Cuando me puse más intensamente con Spinoza estaba próxima a la edad a la que él murió. Había leído el Tratado teológico-político siendo muy joven. La Ética ha sido durante mucho tiempo un libro pendiente, uno de esos libros que se insinúa y te persigue hasta que coincide contigo. En ella hay tanto de camino oscuro como de puntos luminosos. La oscuridad ha llegado a generarme picos de desasosiego, incluso una pesadilla con la substancia que alguna cariñosa carcajada ha provocado. Aun así, no he sentido desamparo y, de vez en cuando, las luciérnagas me han acogido como a un buen huésped.

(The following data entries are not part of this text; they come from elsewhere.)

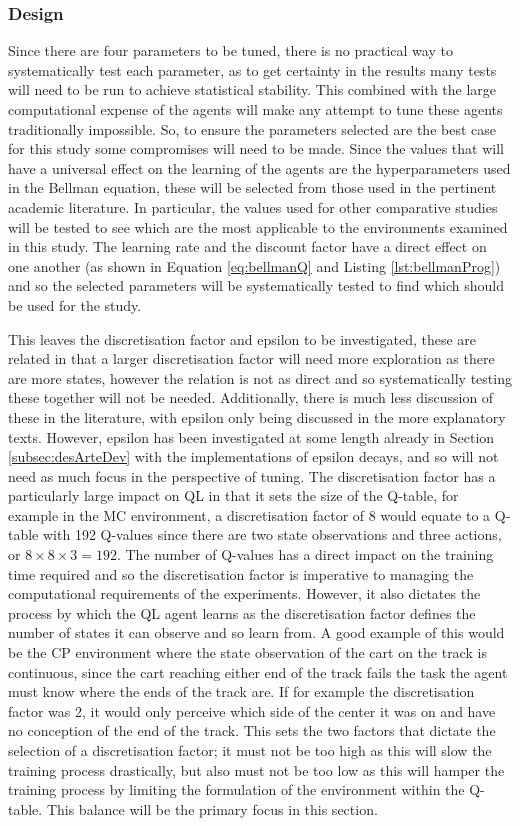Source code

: \documentclass[hidelinks,journal]{IEEEtran}
\begin{document}
\subsubsection{Design}
\label{subsubsec:desAgentTuningDes}
Since there are four parameters to be tuned, there is no practical way to systematically test each parameter, as to get certainty in the results many tests will need to be run to achieve statistical stability. This combined with the large computational expense of the agents will make any attempt to tune these agents traditionally impossible. So, to ensure the parameters selected are the best case for this study some compromises will need to be made. Since the values that will have a universal effect on the learning of the agents are the hyperparameters used in the Bellman equation, these will be selected from those used in the pertinent academic literature. In particular, the values used for other comparative studies will be tested  to see which are the most applicable to the environments examined in this study. The learning rate and the discount factor have a direct effect on one another (as shown in Equation \ref{eq:bellmanQ} and Listing \ref{lst:bellmanProg}) and so the selected parameters will be systematically tested to find which should be used for the study.

This leaves the discretisation factor and epsilon to be investigated, these are related in that a larger discretisation factor will need more exploration as there are more states, however the relation is not as direct and so systematically testing these together will not be needed. Additionally, there is much less discussion of these in the literature, with epsilon only being discussed in the more explanatory texts. However, epsilon has been investigated at some length already in Section \ref{subsec:desArteDev} with the implementations of epsilon decays, and so will not need as much focus in the perspective of tuning. The discretisation factor has a particularly large impact on QL in that it sets the size of the Q-table, for example in the MC environment, a discretisation factor of 8 would equate to a Q-table with 192 Q-values since there are two state observations and three actions, or $8 \times 8 \times 3=192$. The number of Q-values has a direct impact on the training time required and so the discretisation factor is imperative to managing the computational requirements of the experiments. However, it also dictates the process by which the QL agent learns as the discretisation factor defines the number of states it can observe and so learn from. A good example of this would be the CP environment where the state observation of the cart on the track is continuous, since the cart reaching either end of the track fails the task the agent must know where the ends of the track are. If for example the discretisation factor was 2, it would only perceive which side of the center it was on and have no conception of the end of the track. This sets the two factors that dictate the selection of a discretisation factor; it must not be too high as this will slow the training process drastically, but also must not be too low as this will hamper the training process by limiting the formulation of the environment within the Q-table. This balance will be the primary focus in this section.
\end{document}
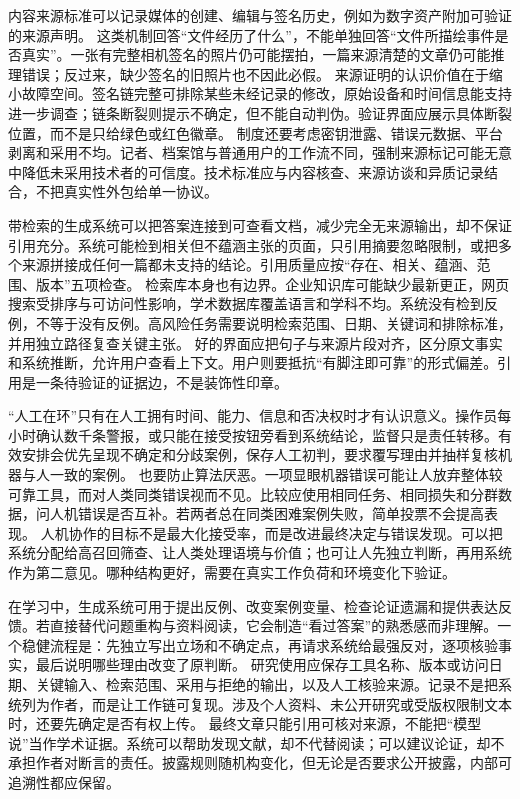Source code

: 内容来源标准可以记录媒体的创建、编辑与签名历史，例如为数字资产附加可验证的来源声明。\parencite{c2pa2025} 这类机制回答“文件经历了什么”，不能单独回答“文件所描绘事件是否真实”。一张有完整相机签名的照片仍可能摆拍，一篇来源清楚的文章仍可能推理错误；反过来，缺少签名的旧照片也不因此必假。 来源证明的认识价值在于缩小故障空间。签名链完整可排除某些未经记录的修改，原始设备和时间信息能支持进一步调查；链条断裂则提示不确定，但不能自动判伪。验证界面应展示具体断裂位置，而不是只给绿色或红色徽章。 制度还要考虑密钥泄露、错误元数据、平台剥离和采用不均。记者、档案馆与普通用户的工作流不同，强制来源标记可能无意中降低未采用技术者的可信度。技术标准应与内容核查、来源访谈和异质记录结合，不把真实性外包给单一协议。

带检索的生成系统可以把答案连接到可查看文档，减少完全无来源输出，却不保证引用充分。系统可能检到相关但不蕴涵主张的页面，只引用摘要忽略限制，或把多个来源拼接成任何一篇都未支持的结论。引用质量应按“存在、相关、蕴涵、范围、版本”五项检查。 检索库本身也有边界。企业知识库可能缺少最新更正，网页搜索受排序与可访问性影响，学术数据库覆盖语言和学科不均。系统没有检到反例，不等于没有反例。高风险任务需要说明检索范围、日期、关键词和排除标准，并用独立路径复查关键主张。 好的界面应把句子与来源片段对齐，区分原文事实和系统推断，允许用户查看上下文。用户则要抵抗“有脚注即可靠”的形式偏差。引用是一条待验证的证据边，不是装饰性印章。

“人工在环”只有在人工拥有时间、能力、信息和否决权时才有认识意义。操作员每小时确认数千条警报，或只能在接受按钮旁看到系统结论，监督只是责任转移。有效安排会优先呈现不确定和分歧案例，保存人工初判，要求覆写理由并抽样复核机器与人一致的案例。 也要防止算法厌恶。一项显眼机器错误可能让人放弃整体较可靠工具，而对人类同类错误视而不见。比较应使用相同任务、相同损失和分群数据，问人机错误是否互补。若两者总在同类困难案例失败，简单投票不会提高表现。 人机协作的目标不是最大化接受率，而是改进最终决定与错误发现。可以把系统分配给高召回筛查、让人类处理语境与价值；也可让人先独立判断，再用系统作为第二意见。哪种结构更好，需要在真实工作负荷和环境变化下验证。

在学习中，生成系统可用于提出反例、改变案例变量、检查论证遗漏和提供表达反馈。若直接替代问题重构与资料阅读，它会制造“看过答案”的熟悉感而非理解。一个稳健流程是：先独立写出立场和不确定点，再请求系统给最强反对，逐项核验事实，最后说明哪些理由改变了原判断。 研究使用应保存工具名称、版本或访问日期、关键输入、检索范围、采用与拒绝的输出，以及人工核验来源。记录不是把系统列为作者，而是让工作链可复现。涉及个人资料、未公开研究或受版权限制文本时，还要先确定是否有权上传。 最终文章只能引用可核对来源，不能把“模型说”当作学术证据。系统可以帮助发现文献，却不代替阅读；可以建议论证，却不承担作者对断言的责任。披露规则随机构变化，但无论是否要求公开披露，内部可追溯性都应保留。

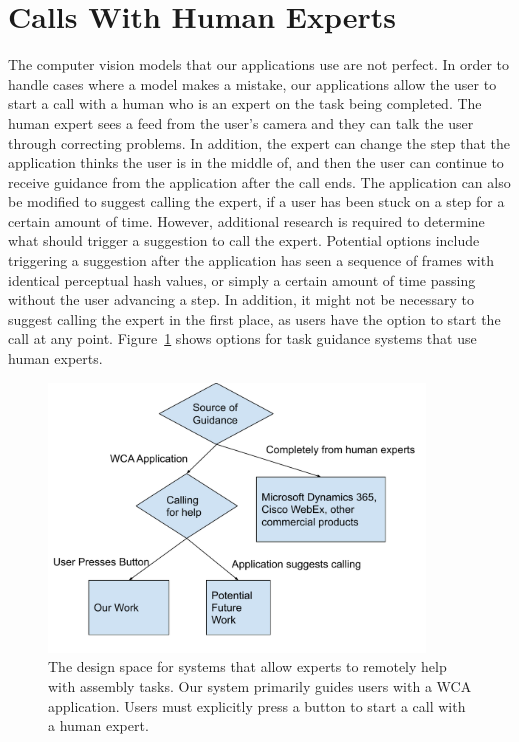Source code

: \section{Calls With Human Experts}

The computer vision models that our applications use are not perfect. In order
to handle cases where a model makes a mistake, our applications allow the user
to start a call with a human who is an expert on the task being completed. The
human expert sees a feed from the user's camera and they can talk the user
through correcting problems. In addition, the expert can change the step that
the application thinks the user is in the middle of, and then the user can
continue to receive guidance from the application after the call ends.
The application can also be modified to suggest calling the expert, if a user
has been stuck on a step for a certain amount of time.
However, additional research is required to determine what should trigger a
suggestion to call the expert.
Potential options include triggering a suggestion after the application has seen
a sequence of frames with identical perceptual hash
values, or simply a certain amount of time passing without the user advancing a
step.
In addition, it might not be necessary to suggest calling the expert in the
first place, as users have the option to start the call at any point.
Figure~\ref{fig:design_space} shows options for task guidance systems that use
human experts.

\begin{figure}[h]
  \includegraphics[width=10cm]{figures/design_space.pdf}
  \caption{The design space for systems that allow experts to remotely help with
    assembly tasks.
    Our system primarily guides users with a WCA application.
    Users must explicitly press a button to start a call with a human expert.
  }\label{fig:design_space}
\end{figure}

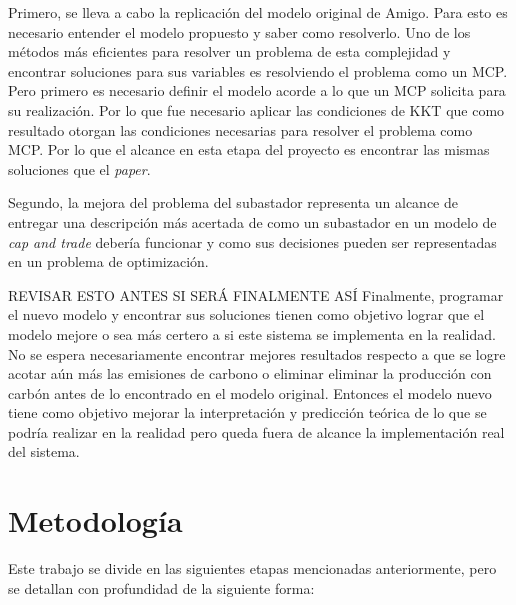 Primero, se lleva a cabo la replicación del modelo original de Amigo. Para esto es necesario entender el modelo propuesto y saber como resolverlo. Uno de los métodos más eficientes para resolver un problema de esta complejidad y encontrar soluciones para sus variables es resolviendo el problema como un MCP. Pero primero es necesario definir el modelo acorde a lo que un MCP solicita para su realización. Por lo que fue necesario aplicar las condiciones de KKT que como resultado otorgan las condiciones necesarias para resolver el problema como MCP. Por lo que el alcance en esta etapa del proyecto es encontrar las mismas soluciones que el \textit{paper}.
\vspace{2.5mm}

Segundo, la mejora del problema del subastador representa un alcance de entregar una descripción más acertada de como un subastador en un modelo de \textit{cap and trade} debería funcionar y como sus decisiones pueden ser representadas en un problema de optimización.
\vspace{2.5mm}

REVISAR ESTO ANTES SI SERÁ FINALMENTE ASÍ Finalmente, programar el nuevo modelo y encontrar sus soluciones tienen como objetivo lograr que el modelo mejore o sea más certero a si este sistema se implementa en la realidad. No se espera necesariamente encontrar mejores resultados respecto a que se logre acotar aún más las emisiones de carbono o eliminar eliminar la producción con carbón antes de lo encontrado en el modelo original. Entonces el modelo nuevo tiene como objetivo mejorar la interpretación y predicción teórica de lo que se podría realizar en la realidad pero queda fuera de alcance la implementación real del sistema.  

\section{Metodología}
Este trabajo se divide en las siguientes etapas mencionadas anteriormente, pero se detallan con profundidad de la siguiente forma:

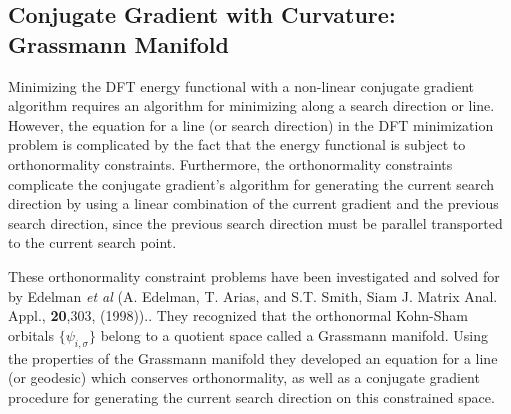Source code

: \subsection{Conjugate Gradient with Curvature: Grassmann Manifold}
\label{sec:pspw_cgmanifold}

Minimizing the DFT energy functional with a non-linear conjugate 
gradient algorithm requires an algorithm for minimizing along a 
search direction or line.  However, the equation for a line 
(or search direction) in the DFT minimization problem is complicated 
by the fact that the energy functional is subject to orthonormality 
constraints. 
Furthermore, the orthonormality constraints complicate the
conjugate gradient's algorithm for generating the current search 
direction by using a linear combination of the current gradient and 
the previous search direction, since the previous search direction
must be parallel transported to the current search point.

These orthonormality constraint problems
have been investigated and solved for by Edelman {\it et al} 
(A. Edelman, T. Arias, and S.T. Smith, Siam J. Matrix Anal. Appl., 
\textbf{20},303, (1998))..  
They recognized that the orthonormal Kohn-Sham
orbitals $\{\psi_{i,\sigma}\}$ 
belong to a quotient space called a Grassmann manifold. 
Using the properties of the Grassmann manifold they
developed an equation for a line (or geodesic) which
conserves orthonormality, as well as 
a conjugate gradient procedure for generating the current search direction on this
constrained space.

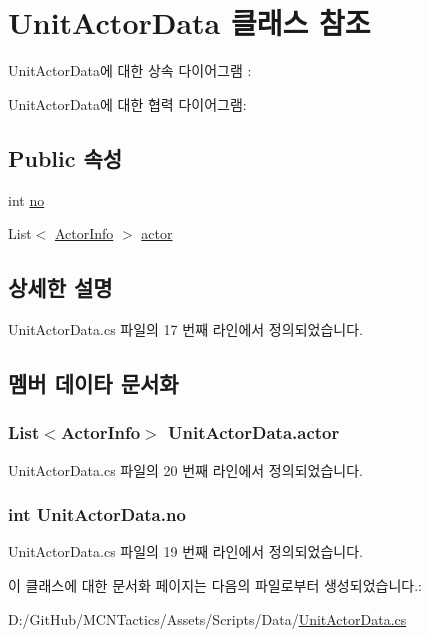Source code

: \hypertarget{class_unit_actor_data}{}\section{Unit\+Actor\+Data 클래스 참조}
\label{class_unit_actor_data}


Unit\+Actor\+Data에 대한 상속 다이어그램 \+: 


Unit\+Actor\+Data에 대한 협력 다이어그램\+:
\subsection*{Public 속성}
\begin{DoxyCompactItemize}
\item 
int \hyperlink{class_unit_actor_data_a9f735b8ce20acf902658337ced801ffc}{no}
\item 
List$<$ \hyperlink{class_actor_info}{Actor\+Info} $>$ \hyperlink{class_unit_actor_data_a9208c26866ced88e2f5b6cd71ff8c36d}{actor}
\end{DoxyCompactItemize}


\subsection{상세한 설명}


Unit\+Actor\+Data.\+cs 파일의 17 번째 라인에서 정의되었습니다.



\subsection{멤버 데이타 문서화}
\subsubsection[{\texorpdfstring{actor}{actor}}]{\setlength{\rightskip}{0pt plus 5cm}List$<${\bf Actor\+Info}$>$ Unit\+Actor\+Data.\+actor}\hypertarget{class_unit_actor_data_a9208c26866ced88e2f5b6cd71ff8c36d}{}\label{class_unit_actor_data_a9208c26866ced88e2f5b6cd71ff8c36d}


Unit\+Actor\+Data.\+cs 파일의 20 번째 라인에서 정의되었습니다.

\subsubsection[{\texorpdfstring{no}{no}}]{\setlength{\rightskip}{0pt plus 5cm}int Unit\+Actor\+Data.\+no}\hypertarget{class_unit_actor_data_a9f735b8ce20acf902658337ced801ffc}{}\label{class_unit_actor_data_a9f735b8ce20acf902658337ced801ffc}


Unit\+Actor\+Data.\+cs 파일의 19 번째 라인에서 정의되었습니다.



이 클래스에 대한 문서화 페이지는 다음의 파일로부터 생성되었습니다.\+:\begin{DoxyCompactItemize}
\item 
D\+:/\+Git\+Hub/\+M\+C\+N\+Tactics/\+Assets/\+Scripts/\+Data/\hyperlink{_unit_actor_data_8cs}{Unit\+Actor\+Data.\+cs}\end{DoxyCompactItemize}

Más a menudo es necesario un golpe de esa fuerza, que no te lo pone fácil, que te exige una entrega y un esfuerzo que acaban siendo el encauzamiento de tu energía. Un día valorábamos precisamente eso. Tiene interés iniciarse con lo que nos ayuda a comprender una obra maestra -algo que alguien ha escrito para hacerla más próxima- pero es preciso comunicarse directamente con la obra maestra porque algo nos pasa.
Hay algún pasaje de la Ética que imagino lo escribió riéndose y otros muchos con la sonrisa de contentamiento característica del Buda: una sonrisa discreta, serena y llena gratitud con la vida. La Ética, en su estilo, no es precisamente un libro emocional y, sin embargo, es altamente emocionante. Ese es uno de los misterios que la envuelve.